|Gail at 50th Reunion in 2006|
|Gail and her husband Frank Lebenick|
|Gail and Frank|
|Gail and Edie|
74 yrs old of Pittsfiled, NY,
Passed away on July 1st, 2013 at her home.
Gail was born on January 23, 1938 in Brooklyn, NY the daughter of Lawrence & Marie Ann (Hoffman) Haywood. Her childhood was spent in the Brooklyn, Worcester and New Berlin NY areas. She was a graduate of New Berlin Central School and SUNY Oneonta. She worked as a teacher for children with special needs in Florida and loved to garden.
On March 30, 2003 she married Frank Lebenick in Norwich NY. He survives her.
She is also survived by one son; Edward Caple of Tampa, FL and one daughter, Laura Caple as well as a brother; Glen Haywood and sister; Joyce Holcomb, both of Fl, one aunt; Maureen Hoffman and one cousin; Mary Hanson. She was predeceased by one sister; Joan MacIntyre.

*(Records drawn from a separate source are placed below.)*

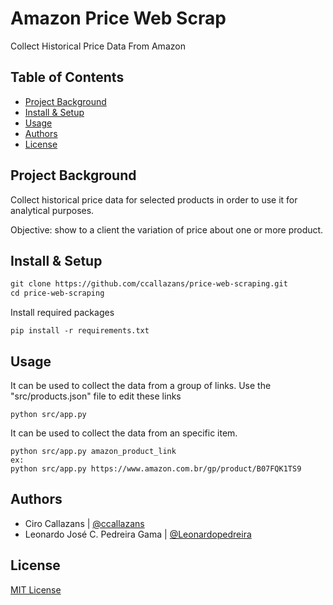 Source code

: 
Amazon Price Web Scrap
=============
Collect Historical Price Data From Amazon

Table of Contents
-----------------

-   [Project Background](#project-background)
-   [Install & Setup](#install-&-setup)
-   [Usage](#usage)
-   [Authors](#authors)
-   [License](#license)

Project Background
----------

Collect historical price data for selected products in order to use it for analytical purposes.

Objective: show to a client the variation of price about one or more product.


Install & Setup
---------------
```html 
git clone https://github.com/ccallazans/price-web-scraping.git
cd price-web-scraping
```
Install required packages
```
pip install -r requirements.txt
```


Usage
-----

It can be used to collect the data from a group of links. Use the "src/products.json" file to edit these links
```
python src/app.py
```
It can be used to collect the data from an specific item.
```
python src/app.py amazon_product_link
ex:
python src/app.py https://www.amazon.com.br/gp/product/B07FQK1TS9
```



Authors
-------

* Ciro Callazans | [@ccallazans](https://github.com/ccallazans)
* Leonardo José C. Pedreira Gama | [@Leonardopedreira](https://github.com/Leonardopedreira)


License
-------

[MIT License](LICENSE)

Calling hours will be held on Friday, July 5, 2013 2:00-4:00 and 7:00-9:00 PM at the Dakin Funeral Home LP, New Berlin, NY. The funeral service will be held on Saturday, July 6, 2013 11:00AM with the Reverend Jeff McLallen officiating, also at the funeral home.
The interment will be held in the Fairview Cemetery, New Berlin, NY.
Memorial donations may be made to the New Berlin Rail Road Society.
I'm sure her son wouldn't mind my adding his very nice note to her biography:
My mom was just not happy, unless she was helping others. Always looked for something positive to say about someone, or did not say anything at all. She loved life, and was not ready for this. Her last long trip was coming down to help her son(me) with my serious health problems. I wish I could have done more to help her. I am not there because of my serious health problems, and stress disorder. Not because I do not care, but because I care too much, and can not travel. I feel like I have a vice around me, and my greatest strength is gone. Just knowing my mom was out there; was a huge corner-stone in my life. I always knew there was someone who would be at my side, if I fell. She was the one who woke me to feed baby birds at night, that fell from a tree in the yard, kept me in school; and in some ways saved me from myself. I am home alone fighting through this with a stress disorder; and want to assure everyone that I feel this deep part of me carved away, like everyone else. This is very very hard for me as well. She was my only mom. I wish I had treated her a little better, shared a little more. Thank you! to everyone who came to pay respect; and especially all those who tried and helped her. I really do appreciate your efforts; and know she would to.
Published on the Dakin Funeral Home Website.